Data for review
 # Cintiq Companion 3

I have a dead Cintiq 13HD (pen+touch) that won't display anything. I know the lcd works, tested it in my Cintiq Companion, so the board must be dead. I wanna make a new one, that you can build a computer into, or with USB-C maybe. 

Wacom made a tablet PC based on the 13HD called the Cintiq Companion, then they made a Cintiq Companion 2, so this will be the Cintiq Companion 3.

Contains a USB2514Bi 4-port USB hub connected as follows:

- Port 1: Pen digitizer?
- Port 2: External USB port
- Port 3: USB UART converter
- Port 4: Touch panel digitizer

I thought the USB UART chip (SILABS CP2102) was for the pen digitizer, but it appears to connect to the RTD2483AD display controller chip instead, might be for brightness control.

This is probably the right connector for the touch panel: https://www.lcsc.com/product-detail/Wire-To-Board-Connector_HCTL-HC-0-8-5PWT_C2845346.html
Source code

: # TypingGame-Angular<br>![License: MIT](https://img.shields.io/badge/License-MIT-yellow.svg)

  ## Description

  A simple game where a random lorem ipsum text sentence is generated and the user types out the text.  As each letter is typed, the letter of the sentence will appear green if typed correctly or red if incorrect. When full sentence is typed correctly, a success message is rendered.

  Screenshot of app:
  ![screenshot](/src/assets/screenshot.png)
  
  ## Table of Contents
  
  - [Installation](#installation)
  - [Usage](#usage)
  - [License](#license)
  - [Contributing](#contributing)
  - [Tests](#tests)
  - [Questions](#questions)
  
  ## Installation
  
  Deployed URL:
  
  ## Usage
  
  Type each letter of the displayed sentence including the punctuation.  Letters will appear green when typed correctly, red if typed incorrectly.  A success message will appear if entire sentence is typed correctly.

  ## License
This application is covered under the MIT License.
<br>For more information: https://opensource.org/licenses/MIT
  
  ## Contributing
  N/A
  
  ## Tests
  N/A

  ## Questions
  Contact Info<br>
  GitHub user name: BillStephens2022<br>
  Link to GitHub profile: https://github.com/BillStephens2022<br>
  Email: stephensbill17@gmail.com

Task directions
Your task is to copy all of the entries exactly.

Task output
 # Cintiq Companion 3

I have a dead Cintiq 13HD (pen+touch) that won't display anything. I know the lcd works, tested it in my Cintiq Companion, so the board must be dead. I wanna make a new one, that you can build a computer into, or with USB-C maybe. 

Wacom made a tablet PC based on the 13HD called the Cintiq Companion, then they made a Cintiq Companion 2, so this will be the Cintiq Companion 3.

Contains a USB2514Bi 4-port USB hub connected as follows:

- Port 1: Pen digitizer?
- Port 2: External USB port
- Port 3: USB UART converter
- Port 4: Touch panel digitizer

I thought the USB UART chip (SILABS CP2102) was for the pen digitizer, but it appears to connect to the RTD2483AD display controller chip instead, might be for brightness control.

This is probably the right connector for the touch panel: https://www.lcsc.com/product-detail/Wire-To-Board-Connector_HCTL-HC-0-8-5PWT_C2845346.html
Source code

: # TypingGame-Angular<br>![License: MIT](https://img.shields.io/badge/License-MIT-yellow.svg)

  ## Description

  A simple game where a random lorem ipsum text sentence is generated and the user types out the text.  As each letter is typed, the letter of the sentence will appear green if typed correctly or red if incorrect. When full sentence is typed correctly, a success message is rendered.

  Screenshot of app:
  ![screenshot](/src/assets/screenshot.png)
  
  ## Table of Contents
  
  - [Installation](#installation)
  - [Usage](#usage)
  - [License](#license)
  - [Contributing](#contributing)
  - [Tests](#tests)
  - [Questions](#questions)
  
  ## Installation
  
  Deployed URL:
  
  ## Usage
  
  Type each letter of the displayed sentence including the punctuation.  Letters will appear green when typed correctly, red if typed incorrectly.  A success message will appear if entire sentence is typed correctly.

  ## License
This application is covered under the MIT License.
<br>For more information: https://opensource.org/licenses/MIT
  
  ## Contributing
  N/A
  
  ## Tests
  N/A

  ## Questions
  Contact Info<br>
  GitHub user name: BillStephens2022<br>
  Link to GitHub profile: https://github.com/BillStephens2022<br>
  Email: stephensbill17@gmail.com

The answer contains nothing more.